Some Glimpses into the Law School’s Office of Student Affairs

Student Walking in HallwayLast academic year, I wrote a series of blog posts giving some glimpses into the work and world of the Law School’s Office of Public Service (see here for the collection). While I did not know, in writing the first post, that I would feel moved to do a weekly series, this was a virtue of the first, in that otherwise I might not have posted at all. The vice was that I did not pass off enough costs. This year, in a related context, I’ll correct for the vice, even at the expense of forgoing the virtue.

All of this is to introduce a series of blog posts that a number of us at the Law School envision this semester concerning our Office of Student Affairs. The name may have somewhat less recognition than OPS for a variety of reasons. They include that the assistant dean leading the office (Anna Fodor) has an administrative title (assistant dean of students) that does not precisely correspond to the “office.” There is also the fact that “student affairs,” as we conceive it at Marquette Law School, is exquisitely enmeshed with academic affairs, which Professor Nadelle Grossman leads as associate dean. A “final” reason is that some of us tend to think of Suite 238, the home of student affairs, simply as “the main office,” no doubt having carried the association with us from Room 146 in Sensenbrenner Hall, the Law School’s former home.

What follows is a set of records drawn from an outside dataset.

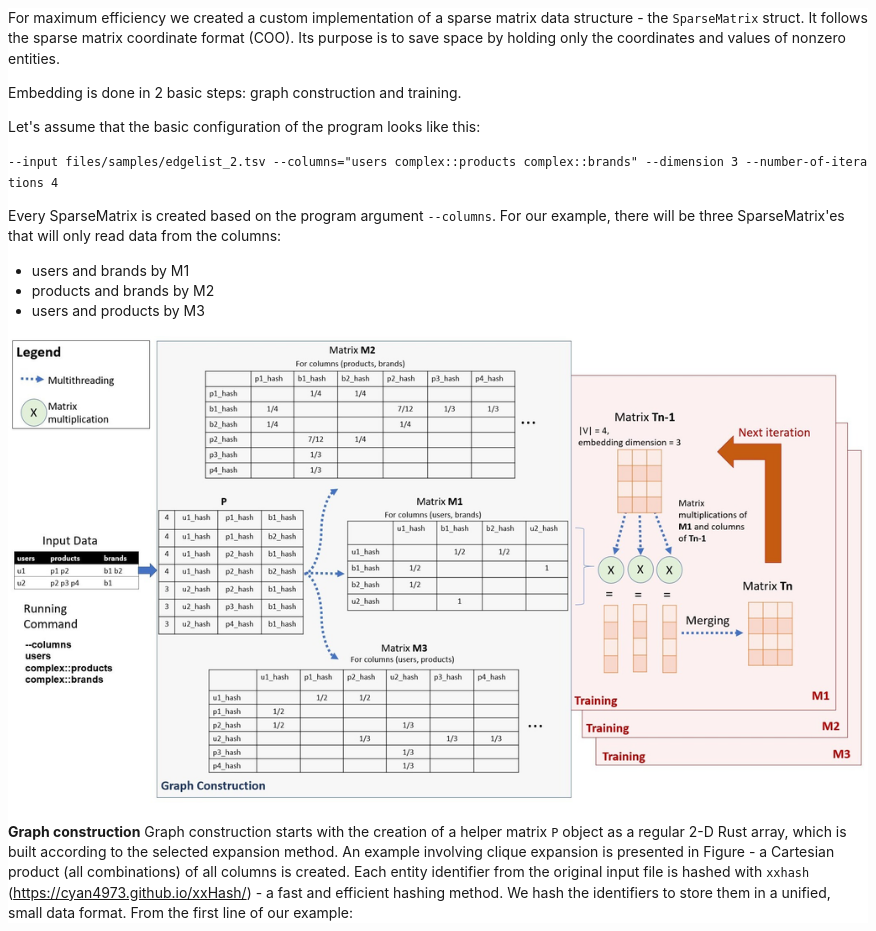 For maximum efficiency we created a custom implementation of a sparse matrix data structure - the `SparseMatrix` struct. 
It follows the sparse matrix coordinate format (COO). Its purpose is to save space by holding only the coordinates and values of nonzero entities.

Embedding is done in 2 basic steps: graph construction and training.

Let's assume that the basic configuration of the program looks like this:
    
    --input files/samples/edgelist_2.tsv --columns="users complex::products complex::brands" --dimension 3 --number-of-iterations 4

Every SparseMatrix is created based on the program argument `--columns`. For our example, there will be three SparseMatrix'es that will only read data from the columns:
- users and brands by M1
- products and brands by M2
- users and products by M3

![Figure 1](files/images/figure_1.jpg)

**Graph construction**
Graph construction starts with the creation of a helper matrix `P` object as a regular 2-D Rust array, which is built according to the selected 
expansion method. An example involving clique expansion is presented in Figure - a Cartesian product (all combinations) of all columns is created. 
Each entity identifier from the original input file is hashed with `xxhash` (https://cyan4973.github.io/xxHash/) - a fast and efficient hashing method. 
We hash the identifiers to store them in a unified, small data format. From the first line of our example:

In any event, this is the first post in our effort to capture or describe a sphere in which Dean Fodor and a number of colleagues work to support and enhance the experience of law students. They include Nicole Toerpe Mason, the Law School’s registrar; Stephanie Danz, assistant registrar; Sarah DiStefano, assistant director of student affairs (lest it be thought that we never use the phrase in a title); and Emma Geiser, whom you may recognize from her work at the front desk in the office. No doubt subsequent posts will mention them more specifically.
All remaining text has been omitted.